What is needed: Find every line below that contains the word "article" and copy it out.

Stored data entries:
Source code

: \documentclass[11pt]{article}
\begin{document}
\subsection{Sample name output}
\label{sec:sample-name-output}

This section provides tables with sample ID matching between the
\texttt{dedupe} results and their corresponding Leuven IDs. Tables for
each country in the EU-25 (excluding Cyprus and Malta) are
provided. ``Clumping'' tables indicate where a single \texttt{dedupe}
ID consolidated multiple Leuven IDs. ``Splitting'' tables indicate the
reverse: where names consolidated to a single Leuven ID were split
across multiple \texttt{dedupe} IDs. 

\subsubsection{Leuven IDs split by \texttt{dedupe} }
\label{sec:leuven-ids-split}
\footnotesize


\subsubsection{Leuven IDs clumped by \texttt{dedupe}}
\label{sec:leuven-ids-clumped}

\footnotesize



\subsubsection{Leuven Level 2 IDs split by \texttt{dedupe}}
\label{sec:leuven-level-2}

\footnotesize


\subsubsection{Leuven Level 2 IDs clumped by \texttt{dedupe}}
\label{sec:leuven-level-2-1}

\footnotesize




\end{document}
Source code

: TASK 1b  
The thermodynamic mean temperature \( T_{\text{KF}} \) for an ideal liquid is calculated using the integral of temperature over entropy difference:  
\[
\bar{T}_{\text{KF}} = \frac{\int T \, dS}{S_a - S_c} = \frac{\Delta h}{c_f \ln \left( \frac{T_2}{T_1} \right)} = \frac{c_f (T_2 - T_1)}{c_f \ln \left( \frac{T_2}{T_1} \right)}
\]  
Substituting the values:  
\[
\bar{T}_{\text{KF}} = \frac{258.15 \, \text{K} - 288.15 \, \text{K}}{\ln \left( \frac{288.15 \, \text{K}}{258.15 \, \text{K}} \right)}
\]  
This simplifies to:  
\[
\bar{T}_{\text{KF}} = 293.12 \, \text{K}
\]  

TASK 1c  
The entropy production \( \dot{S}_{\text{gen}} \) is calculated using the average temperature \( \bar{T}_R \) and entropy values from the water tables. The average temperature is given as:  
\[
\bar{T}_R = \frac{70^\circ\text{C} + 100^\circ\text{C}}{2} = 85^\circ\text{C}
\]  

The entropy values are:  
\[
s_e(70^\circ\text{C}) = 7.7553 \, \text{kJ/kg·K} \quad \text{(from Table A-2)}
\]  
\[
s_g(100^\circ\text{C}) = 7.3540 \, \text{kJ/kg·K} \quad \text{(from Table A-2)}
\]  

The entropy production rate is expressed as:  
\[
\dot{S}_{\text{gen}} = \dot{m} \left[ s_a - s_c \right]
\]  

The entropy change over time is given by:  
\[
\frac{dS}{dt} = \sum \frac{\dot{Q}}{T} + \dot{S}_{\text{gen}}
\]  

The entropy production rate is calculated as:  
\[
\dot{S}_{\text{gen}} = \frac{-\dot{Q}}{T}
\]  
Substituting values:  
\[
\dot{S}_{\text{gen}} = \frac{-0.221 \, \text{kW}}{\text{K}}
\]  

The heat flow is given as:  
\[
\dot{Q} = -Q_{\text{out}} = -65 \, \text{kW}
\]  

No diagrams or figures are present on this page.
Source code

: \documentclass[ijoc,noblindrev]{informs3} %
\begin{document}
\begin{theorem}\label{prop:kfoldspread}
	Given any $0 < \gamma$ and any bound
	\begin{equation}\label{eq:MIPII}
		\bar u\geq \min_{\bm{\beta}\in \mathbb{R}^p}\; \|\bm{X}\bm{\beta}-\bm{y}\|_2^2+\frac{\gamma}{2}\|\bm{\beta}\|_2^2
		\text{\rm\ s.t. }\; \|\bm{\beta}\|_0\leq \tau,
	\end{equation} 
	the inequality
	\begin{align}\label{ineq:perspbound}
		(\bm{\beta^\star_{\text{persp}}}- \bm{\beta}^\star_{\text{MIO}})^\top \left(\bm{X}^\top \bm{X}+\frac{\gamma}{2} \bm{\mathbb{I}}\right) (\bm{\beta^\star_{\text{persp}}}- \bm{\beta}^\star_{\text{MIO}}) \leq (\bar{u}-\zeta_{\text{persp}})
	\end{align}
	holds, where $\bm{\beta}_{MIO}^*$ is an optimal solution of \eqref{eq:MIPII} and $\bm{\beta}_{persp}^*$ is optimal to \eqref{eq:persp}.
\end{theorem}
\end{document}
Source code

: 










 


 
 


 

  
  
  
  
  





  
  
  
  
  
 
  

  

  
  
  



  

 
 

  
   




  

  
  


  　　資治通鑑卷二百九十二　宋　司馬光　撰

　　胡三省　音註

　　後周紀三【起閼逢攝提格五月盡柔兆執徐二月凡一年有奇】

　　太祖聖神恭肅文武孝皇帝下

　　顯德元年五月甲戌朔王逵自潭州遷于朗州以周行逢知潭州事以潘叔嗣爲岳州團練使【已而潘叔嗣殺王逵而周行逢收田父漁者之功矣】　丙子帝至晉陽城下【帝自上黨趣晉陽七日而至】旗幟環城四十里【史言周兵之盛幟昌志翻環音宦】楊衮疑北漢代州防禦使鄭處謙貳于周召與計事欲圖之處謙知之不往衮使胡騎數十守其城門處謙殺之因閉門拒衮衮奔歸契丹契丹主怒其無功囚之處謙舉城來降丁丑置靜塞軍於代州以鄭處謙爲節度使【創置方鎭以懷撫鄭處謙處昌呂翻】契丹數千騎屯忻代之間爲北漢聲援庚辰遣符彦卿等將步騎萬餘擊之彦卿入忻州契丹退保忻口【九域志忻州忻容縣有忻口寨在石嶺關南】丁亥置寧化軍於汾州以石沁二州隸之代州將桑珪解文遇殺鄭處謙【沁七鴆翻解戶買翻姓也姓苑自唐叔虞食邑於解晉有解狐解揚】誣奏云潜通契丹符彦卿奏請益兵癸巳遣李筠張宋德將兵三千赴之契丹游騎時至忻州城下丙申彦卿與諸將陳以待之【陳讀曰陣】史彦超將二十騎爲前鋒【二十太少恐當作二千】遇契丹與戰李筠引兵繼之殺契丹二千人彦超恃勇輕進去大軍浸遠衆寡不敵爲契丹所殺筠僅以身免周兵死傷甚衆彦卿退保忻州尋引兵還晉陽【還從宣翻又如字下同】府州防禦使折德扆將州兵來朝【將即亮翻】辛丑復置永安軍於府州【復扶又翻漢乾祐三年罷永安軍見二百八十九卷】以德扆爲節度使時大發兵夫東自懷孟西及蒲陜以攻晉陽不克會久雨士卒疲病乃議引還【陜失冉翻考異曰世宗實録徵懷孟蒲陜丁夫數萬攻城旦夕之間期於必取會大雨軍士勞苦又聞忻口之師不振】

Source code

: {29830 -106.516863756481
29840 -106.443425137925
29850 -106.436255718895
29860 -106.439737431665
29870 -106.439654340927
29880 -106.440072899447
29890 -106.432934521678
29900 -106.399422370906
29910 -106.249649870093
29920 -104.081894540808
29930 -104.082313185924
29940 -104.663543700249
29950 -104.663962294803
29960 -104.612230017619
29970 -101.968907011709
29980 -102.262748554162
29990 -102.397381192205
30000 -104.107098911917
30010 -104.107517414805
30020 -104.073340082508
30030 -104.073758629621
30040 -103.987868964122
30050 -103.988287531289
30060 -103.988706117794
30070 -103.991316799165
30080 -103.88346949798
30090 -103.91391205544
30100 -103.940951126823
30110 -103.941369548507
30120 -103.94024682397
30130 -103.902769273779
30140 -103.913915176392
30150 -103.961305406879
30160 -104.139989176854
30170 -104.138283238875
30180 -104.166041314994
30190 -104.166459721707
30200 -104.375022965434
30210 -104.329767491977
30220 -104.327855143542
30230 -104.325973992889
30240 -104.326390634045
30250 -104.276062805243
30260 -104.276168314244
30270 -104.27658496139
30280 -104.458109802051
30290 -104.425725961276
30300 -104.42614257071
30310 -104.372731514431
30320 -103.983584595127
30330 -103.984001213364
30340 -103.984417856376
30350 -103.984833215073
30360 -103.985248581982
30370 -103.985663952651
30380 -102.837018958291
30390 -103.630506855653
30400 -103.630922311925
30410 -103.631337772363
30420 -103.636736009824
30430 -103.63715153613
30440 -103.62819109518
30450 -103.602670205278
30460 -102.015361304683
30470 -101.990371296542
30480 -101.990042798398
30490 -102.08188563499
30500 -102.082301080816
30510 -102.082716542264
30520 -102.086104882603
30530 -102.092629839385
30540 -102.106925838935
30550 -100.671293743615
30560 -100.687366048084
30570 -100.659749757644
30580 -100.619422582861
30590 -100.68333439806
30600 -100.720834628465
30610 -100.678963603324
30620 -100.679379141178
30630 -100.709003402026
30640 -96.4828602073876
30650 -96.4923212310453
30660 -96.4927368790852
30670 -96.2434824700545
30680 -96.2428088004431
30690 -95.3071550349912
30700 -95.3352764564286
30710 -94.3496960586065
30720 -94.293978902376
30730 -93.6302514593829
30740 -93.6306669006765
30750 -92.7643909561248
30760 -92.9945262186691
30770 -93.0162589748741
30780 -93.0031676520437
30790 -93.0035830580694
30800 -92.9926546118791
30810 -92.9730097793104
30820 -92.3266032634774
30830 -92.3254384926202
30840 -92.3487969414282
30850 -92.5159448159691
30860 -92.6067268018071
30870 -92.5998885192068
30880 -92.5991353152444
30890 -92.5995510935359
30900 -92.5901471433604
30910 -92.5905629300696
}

--

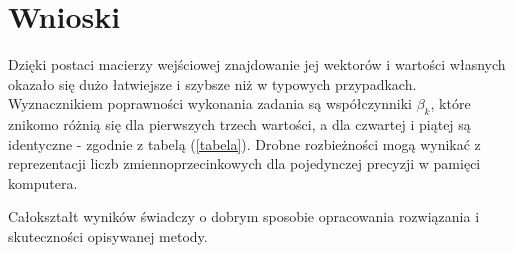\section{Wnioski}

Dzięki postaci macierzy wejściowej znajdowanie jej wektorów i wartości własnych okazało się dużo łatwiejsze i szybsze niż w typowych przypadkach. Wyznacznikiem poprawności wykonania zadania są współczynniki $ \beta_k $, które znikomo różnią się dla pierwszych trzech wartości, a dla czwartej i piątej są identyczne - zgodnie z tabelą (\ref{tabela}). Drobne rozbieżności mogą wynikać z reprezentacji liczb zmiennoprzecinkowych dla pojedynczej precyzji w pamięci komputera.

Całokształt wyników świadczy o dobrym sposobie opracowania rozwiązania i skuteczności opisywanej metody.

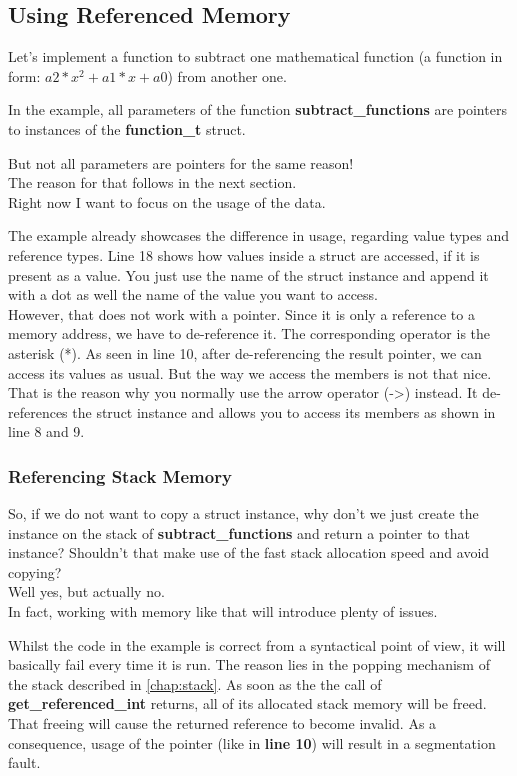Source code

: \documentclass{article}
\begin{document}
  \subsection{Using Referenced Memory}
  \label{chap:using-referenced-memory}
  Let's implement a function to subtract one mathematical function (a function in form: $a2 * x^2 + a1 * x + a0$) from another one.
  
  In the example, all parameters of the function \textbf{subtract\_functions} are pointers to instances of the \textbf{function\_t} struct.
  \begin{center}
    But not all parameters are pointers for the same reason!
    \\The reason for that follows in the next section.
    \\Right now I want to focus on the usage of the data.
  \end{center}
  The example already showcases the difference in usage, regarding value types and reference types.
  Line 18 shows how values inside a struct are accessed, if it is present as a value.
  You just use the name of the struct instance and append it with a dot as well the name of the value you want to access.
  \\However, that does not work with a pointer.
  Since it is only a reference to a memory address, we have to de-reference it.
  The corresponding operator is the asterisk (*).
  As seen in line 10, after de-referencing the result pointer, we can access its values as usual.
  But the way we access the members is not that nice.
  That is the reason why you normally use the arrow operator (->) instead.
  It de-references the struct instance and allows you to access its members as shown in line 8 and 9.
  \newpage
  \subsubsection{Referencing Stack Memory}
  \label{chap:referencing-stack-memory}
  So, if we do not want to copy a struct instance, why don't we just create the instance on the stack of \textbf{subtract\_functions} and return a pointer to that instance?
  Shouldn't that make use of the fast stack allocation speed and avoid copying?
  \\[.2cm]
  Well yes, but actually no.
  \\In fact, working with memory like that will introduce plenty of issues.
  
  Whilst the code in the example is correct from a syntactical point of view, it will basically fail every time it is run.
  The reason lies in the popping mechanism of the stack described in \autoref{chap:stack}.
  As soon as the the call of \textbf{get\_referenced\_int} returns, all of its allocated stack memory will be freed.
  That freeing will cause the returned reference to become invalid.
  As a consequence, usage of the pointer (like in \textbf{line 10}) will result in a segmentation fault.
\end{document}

Result of this exercise:
: \documentclass[11pt]{article}
: \documentclass{article}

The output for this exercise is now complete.